§ The problem:
Below is a listing from which only part is wanted; return exactly the lines from the one with "- [Continuous Integration](#continuous-integration)" up to and including the one with "- [DOM Manipulation](#dom-manipulation)".

═══ Input

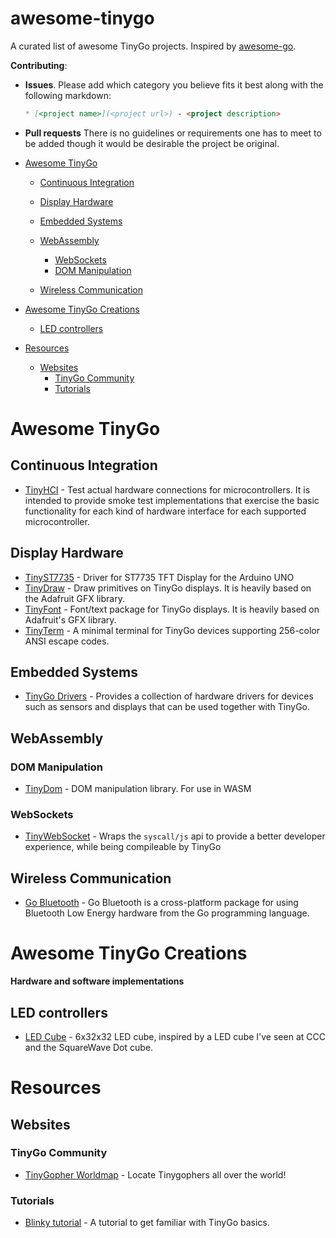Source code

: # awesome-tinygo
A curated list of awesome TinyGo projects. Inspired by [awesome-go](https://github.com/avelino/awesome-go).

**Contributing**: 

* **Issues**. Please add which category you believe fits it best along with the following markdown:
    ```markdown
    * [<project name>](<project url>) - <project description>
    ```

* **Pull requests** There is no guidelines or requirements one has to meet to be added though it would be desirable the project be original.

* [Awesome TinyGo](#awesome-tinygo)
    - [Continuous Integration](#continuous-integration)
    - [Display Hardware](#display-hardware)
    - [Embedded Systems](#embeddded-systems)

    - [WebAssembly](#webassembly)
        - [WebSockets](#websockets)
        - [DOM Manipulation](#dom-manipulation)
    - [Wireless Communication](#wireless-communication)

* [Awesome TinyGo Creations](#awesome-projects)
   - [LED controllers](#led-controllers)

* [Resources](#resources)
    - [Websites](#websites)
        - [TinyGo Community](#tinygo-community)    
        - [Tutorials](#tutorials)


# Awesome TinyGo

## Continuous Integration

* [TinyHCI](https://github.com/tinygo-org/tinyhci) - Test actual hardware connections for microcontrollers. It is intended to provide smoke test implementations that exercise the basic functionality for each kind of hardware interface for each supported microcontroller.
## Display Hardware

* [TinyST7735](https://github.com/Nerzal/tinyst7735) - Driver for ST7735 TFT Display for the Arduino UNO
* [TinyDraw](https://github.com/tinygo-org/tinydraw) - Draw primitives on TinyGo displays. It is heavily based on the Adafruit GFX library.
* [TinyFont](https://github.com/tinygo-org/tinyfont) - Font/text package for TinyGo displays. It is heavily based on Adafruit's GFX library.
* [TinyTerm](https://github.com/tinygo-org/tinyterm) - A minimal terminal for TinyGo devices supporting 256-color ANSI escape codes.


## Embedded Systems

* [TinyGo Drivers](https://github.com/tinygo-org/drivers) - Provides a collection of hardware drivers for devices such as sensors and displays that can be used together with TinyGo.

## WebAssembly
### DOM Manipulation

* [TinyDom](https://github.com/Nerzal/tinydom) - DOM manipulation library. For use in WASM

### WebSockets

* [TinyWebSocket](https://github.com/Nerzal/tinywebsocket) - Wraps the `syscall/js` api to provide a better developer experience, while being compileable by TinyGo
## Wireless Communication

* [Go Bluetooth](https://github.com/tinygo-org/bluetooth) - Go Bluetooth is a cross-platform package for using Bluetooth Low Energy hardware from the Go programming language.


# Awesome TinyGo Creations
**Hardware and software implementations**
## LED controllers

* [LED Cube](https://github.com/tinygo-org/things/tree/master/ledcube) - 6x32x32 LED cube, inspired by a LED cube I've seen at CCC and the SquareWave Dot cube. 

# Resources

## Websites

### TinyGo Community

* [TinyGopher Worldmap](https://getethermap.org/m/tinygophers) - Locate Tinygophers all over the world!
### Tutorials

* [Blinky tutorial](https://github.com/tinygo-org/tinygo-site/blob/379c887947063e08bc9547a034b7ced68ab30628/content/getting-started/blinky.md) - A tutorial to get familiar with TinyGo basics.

══════

§ Answer box:
    - [Continuous Integration](#continuous-integration)
    - [Display Hardware](#display-hardware)
    - [Embedded Systems](#embeddded-systems)

    - [WebAssembly](#webassembly)
        - [WebSockets](#websockets)
        - [DOM Manipulation](#dom-manipulation)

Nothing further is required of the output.